Geographically well placed for trade with India, complete with a plentiful natural water supply, Bahrain was allowed the production of dates which were not easily or even possibly grown elsewhere. Bahrain therefore had its first natural export.

The second was the Pearl.  As we know from any history, a certain amount of industrialisation has to occur in order to change the momentum and economy of a civlisation and for Bahrain it was the discovery of oil in 1932 that brought about this change. This was followed by diversification into refining, ship repairing and aluminium smelting, and when combined with a nascent financial sector, Bahrain had the beginnings of the international, prosperous country that we now know.

In order to appreciate the wide ranging and far reaching changes that have occurred over the past century I want to detail exactly how life was at this time.

“Life was very simple,” says Mohammed Al Orrayed, now in his eighties, of his youth growing up in Bahrain. Still operating from within the suq as a pearl merchant, one of the most striking changes for him is the amount of land reclamation that has taken place and the new styles of building that have moved away from traditional Arab architecture.
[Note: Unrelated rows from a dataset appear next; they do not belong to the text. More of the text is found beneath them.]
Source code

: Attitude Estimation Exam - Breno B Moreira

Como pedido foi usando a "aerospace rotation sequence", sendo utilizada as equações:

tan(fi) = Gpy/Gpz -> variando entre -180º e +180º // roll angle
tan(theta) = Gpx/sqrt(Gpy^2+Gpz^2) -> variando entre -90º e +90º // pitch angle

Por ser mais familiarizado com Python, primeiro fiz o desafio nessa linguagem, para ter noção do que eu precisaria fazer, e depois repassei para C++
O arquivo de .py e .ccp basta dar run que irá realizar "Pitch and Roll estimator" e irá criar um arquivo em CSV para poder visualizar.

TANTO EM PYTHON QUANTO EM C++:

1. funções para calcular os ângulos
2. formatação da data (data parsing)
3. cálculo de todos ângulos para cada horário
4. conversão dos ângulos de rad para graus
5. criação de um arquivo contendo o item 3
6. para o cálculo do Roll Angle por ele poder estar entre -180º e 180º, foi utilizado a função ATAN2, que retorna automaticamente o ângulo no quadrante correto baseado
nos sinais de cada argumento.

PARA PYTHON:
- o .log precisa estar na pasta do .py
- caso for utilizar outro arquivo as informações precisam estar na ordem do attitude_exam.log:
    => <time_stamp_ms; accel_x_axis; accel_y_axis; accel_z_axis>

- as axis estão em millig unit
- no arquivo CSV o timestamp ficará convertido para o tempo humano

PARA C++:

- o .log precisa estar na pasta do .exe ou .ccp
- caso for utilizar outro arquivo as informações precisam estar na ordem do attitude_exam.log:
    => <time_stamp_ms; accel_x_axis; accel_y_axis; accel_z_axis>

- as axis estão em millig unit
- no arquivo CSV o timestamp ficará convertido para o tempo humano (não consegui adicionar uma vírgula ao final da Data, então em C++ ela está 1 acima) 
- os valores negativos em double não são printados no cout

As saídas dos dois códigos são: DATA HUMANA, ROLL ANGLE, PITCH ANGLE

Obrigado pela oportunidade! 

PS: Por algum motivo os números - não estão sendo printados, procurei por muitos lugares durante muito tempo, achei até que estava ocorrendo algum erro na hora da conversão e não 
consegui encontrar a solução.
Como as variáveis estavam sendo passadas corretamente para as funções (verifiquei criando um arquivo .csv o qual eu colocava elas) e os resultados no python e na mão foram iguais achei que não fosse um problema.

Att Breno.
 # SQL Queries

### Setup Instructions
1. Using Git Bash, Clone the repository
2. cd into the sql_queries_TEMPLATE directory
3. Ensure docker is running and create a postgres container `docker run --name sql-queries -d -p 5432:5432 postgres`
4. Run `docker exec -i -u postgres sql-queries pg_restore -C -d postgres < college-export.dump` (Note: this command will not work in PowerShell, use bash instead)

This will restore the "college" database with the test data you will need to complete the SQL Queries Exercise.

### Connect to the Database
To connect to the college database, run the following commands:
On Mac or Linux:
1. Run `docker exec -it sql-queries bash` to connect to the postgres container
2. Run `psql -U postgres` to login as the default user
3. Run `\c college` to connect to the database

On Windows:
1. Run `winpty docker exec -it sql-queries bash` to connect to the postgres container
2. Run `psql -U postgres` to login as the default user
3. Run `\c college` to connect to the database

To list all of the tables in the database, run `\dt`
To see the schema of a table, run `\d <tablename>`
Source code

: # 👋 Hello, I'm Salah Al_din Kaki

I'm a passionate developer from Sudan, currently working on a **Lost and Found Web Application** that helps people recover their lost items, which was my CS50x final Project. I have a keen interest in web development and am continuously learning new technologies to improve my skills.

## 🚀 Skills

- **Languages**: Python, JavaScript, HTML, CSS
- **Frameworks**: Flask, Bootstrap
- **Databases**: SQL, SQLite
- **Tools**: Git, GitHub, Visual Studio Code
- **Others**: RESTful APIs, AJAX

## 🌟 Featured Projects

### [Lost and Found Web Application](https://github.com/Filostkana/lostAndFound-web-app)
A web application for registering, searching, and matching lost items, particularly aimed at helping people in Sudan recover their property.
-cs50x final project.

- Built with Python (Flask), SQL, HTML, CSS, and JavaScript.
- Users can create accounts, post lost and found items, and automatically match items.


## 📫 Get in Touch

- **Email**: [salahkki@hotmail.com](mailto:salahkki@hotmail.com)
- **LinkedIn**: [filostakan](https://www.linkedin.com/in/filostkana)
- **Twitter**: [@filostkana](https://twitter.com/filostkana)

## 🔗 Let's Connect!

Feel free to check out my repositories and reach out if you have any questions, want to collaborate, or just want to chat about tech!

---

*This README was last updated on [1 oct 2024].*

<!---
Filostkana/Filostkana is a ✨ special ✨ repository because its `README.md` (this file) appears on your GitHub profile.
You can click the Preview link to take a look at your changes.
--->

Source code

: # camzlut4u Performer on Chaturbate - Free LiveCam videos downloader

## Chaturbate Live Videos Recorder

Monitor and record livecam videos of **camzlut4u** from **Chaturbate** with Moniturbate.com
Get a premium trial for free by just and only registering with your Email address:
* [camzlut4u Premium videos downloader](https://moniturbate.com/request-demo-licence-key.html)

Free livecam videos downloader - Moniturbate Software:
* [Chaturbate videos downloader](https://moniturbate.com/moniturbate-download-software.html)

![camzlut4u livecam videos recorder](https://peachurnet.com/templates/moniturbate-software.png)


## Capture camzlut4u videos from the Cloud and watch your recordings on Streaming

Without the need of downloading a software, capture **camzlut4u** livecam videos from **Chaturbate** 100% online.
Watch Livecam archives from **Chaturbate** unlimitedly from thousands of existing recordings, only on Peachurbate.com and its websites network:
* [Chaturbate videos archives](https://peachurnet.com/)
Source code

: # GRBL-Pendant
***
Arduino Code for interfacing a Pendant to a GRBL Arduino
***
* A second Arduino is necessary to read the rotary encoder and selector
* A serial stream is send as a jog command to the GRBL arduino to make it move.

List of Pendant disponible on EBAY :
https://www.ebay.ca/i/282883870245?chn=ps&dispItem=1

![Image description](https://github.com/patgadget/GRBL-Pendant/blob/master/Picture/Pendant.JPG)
Town houses were built of coral stone, quarried from the sea bed with roofs of palm fronds and mangrove poles. Very few of these would have had more than two storeys. Villagers would have lived mainly in barastis – huts made of date sticks and fronds. Ahmad Al Fardan regrets the changes “Houses are no longer built in the old fashioned, simple way. Also beds, they have such thick mattresses now, which are not good for you”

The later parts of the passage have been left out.